The Indians are the Fredo of the Cleveland sports triumvirate. They’re just…kind of inconsequential and sad. I feel like they should be managing some Mickey Mouse nightclub in Boca Raton at this point. The disturbing thing is there is not one aspect of the team you can point to and say, “They just need to fix that and they’ll be in contention.” No…there are nights when the starting pitching falters, other nights when they strand a boatload of men in scoring position. The bullpen is once again utterly atrocious, giving up 7 runs against Toronto yesterday afternoon.

Mark Shapiro signs a legit closer in Kerry Wood, a good move, but the rest of the ‘pen is unable to even get to him. Oh, the irony. The cruel, cruel irony. They’re also dealing with Pronk’s creaky shoulder. The big man recently visted MLB’s very own Dr. Doom, orthopedic surgeon Dr. James Andrews, to have that $57 million shoulder looked at. Never a good sign.

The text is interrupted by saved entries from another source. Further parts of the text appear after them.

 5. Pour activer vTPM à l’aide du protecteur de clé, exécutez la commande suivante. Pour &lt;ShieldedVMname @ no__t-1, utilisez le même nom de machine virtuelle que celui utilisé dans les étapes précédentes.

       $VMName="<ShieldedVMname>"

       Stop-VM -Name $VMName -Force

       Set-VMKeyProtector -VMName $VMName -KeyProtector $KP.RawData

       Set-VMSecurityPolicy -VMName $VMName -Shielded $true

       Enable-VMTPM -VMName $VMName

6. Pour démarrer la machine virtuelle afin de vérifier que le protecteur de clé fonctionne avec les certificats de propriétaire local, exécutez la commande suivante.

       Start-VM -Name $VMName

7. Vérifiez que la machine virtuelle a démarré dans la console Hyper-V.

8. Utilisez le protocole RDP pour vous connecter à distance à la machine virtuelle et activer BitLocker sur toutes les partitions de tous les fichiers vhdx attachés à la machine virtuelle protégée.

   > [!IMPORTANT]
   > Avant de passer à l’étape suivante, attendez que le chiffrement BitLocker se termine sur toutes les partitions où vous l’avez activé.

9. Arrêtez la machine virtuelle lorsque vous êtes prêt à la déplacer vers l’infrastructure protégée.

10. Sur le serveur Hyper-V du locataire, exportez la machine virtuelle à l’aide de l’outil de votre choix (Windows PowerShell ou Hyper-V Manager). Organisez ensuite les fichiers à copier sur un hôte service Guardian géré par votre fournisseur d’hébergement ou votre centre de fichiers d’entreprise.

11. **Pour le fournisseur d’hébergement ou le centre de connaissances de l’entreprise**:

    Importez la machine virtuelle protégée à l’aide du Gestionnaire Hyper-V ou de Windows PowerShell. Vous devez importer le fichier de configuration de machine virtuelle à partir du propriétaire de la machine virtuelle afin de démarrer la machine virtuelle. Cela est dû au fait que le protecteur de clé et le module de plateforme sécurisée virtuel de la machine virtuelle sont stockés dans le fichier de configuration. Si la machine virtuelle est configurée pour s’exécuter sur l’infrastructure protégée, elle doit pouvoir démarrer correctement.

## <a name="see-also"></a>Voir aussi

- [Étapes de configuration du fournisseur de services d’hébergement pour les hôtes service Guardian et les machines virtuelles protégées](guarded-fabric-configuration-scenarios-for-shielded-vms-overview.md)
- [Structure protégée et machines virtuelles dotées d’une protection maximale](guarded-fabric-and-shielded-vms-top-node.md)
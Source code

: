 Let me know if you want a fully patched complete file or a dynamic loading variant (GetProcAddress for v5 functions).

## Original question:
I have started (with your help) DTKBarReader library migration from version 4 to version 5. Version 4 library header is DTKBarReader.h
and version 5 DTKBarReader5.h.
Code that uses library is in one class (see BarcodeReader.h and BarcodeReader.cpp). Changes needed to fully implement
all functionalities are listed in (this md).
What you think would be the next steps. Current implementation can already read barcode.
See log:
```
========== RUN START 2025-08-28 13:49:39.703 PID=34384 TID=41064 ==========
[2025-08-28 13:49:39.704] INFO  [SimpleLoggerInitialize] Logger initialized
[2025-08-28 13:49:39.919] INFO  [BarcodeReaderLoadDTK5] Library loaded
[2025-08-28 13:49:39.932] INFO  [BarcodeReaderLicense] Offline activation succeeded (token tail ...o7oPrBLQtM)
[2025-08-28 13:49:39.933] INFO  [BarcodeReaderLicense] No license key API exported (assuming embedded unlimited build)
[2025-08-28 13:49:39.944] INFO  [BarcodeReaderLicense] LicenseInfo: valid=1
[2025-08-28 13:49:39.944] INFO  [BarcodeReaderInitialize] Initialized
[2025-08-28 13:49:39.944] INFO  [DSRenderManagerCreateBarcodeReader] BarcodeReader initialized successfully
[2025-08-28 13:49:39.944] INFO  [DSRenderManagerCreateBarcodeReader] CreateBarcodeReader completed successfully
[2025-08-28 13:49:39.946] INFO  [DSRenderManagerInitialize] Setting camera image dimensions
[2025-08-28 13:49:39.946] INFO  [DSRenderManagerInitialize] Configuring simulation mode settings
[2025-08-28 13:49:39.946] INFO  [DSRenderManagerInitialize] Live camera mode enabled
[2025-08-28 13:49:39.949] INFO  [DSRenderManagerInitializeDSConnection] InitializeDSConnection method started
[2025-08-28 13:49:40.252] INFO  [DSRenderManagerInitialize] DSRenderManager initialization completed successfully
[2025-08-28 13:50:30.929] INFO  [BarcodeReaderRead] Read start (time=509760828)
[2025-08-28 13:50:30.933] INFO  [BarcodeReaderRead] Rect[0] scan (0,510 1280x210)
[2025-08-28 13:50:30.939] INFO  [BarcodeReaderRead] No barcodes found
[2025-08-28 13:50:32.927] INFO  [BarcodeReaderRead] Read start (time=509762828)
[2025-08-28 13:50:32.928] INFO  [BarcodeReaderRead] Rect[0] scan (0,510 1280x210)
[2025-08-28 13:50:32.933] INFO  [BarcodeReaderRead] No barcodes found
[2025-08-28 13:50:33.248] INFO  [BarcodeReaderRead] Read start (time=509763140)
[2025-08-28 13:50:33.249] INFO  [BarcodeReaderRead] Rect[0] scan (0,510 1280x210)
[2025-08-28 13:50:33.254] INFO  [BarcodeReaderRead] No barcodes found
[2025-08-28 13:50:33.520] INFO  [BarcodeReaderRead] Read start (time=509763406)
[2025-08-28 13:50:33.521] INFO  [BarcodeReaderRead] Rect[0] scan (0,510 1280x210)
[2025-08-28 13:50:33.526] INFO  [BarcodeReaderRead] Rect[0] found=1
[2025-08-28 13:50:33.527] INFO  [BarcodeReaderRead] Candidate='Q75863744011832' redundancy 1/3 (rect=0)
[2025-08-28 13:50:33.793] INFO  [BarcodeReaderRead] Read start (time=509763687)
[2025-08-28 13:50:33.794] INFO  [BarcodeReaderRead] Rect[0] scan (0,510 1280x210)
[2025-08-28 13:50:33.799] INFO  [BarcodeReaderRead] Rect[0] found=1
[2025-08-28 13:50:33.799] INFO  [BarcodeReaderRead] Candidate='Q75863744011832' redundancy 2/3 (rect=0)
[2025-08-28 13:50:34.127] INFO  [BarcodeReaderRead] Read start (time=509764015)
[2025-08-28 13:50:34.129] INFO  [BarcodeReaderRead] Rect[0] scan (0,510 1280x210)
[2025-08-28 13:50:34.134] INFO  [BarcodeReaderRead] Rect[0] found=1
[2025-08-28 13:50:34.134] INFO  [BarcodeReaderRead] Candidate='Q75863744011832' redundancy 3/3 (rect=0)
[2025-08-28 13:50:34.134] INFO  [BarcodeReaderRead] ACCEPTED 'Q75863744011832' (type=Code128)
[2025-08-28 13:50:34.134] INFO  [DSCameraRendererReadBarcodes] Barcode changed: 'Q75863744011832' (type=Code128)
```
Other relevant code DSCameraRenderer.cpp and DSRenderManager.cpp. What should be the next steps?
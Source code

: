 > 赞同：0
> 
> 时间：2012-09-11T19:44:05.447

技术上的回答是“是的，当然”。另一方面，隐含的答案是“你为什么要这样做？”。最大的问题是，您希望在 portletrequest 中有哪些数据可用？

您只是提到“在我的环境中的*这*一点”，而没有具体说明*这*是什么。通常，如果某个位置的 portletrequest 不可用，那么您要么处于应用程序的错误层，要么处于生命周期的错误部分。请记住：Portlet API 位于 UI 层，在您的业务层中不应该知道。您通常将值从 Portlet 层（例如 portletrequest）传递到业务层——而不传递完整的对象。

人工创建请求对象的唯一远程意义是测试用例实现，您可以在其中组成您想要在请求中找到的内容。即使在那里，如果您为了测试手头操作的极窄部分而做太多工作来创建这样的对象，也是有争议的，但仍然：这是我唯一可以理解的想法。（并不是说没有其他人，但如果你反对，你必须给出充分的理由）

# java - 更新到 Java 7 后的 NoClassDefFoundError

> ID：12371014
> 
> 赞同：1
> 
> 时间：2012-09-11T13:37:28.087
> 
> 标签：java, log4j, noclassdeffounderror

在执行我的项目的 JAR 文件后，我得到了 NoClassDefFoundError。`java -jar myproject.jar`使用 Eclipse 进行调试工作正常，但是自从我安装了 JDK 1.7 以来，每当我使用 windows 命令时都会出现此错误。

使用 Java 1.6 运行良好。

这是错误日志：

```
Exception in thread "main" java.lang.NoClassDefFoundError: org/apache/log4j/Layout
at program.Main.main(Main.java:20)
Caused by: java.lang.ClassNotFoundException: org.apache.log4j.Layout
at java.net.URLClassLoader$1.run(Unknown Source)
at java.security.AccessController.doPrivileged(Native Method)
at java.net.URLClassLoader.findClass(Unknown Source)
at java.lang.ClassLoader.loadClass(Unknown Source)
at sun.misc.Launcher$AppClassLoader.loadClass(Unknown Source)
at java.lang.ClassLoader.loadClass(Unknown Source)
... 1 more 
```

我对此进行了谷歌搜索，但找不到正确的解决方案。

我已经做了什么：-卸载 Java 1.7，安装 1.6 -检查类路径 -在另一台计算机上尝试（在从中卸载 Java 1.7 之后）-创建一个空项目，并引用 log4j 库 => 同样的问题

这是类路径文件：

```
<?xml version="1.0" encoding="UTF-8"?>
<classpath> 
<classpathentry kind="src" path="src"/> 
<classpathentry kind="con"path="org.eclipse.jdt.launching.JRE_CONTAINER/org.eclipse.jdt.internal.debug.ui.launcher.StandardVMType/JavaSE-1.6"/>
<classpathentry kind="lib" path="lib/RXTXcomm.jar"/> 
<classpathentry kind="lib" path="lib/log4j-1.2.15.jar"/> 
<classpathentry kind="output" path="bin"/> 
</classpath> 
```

The Tribe is already near the bottom of the league in attendance. Continued ineptitude likely means you’ll see more fans at Browns training camp than at Progressive Field come July. The franchise almost has an air of complacency, from Larry Dolan on down. They seem content to contend once every couple years, with hopes of building the farm system to supplant the players they inevitably lose to big-money teams. Put simply, I’m getting very bored with this club’s seemingly laissez-faire attitude. Judging by the half-empty stadium most nights, I am not alone.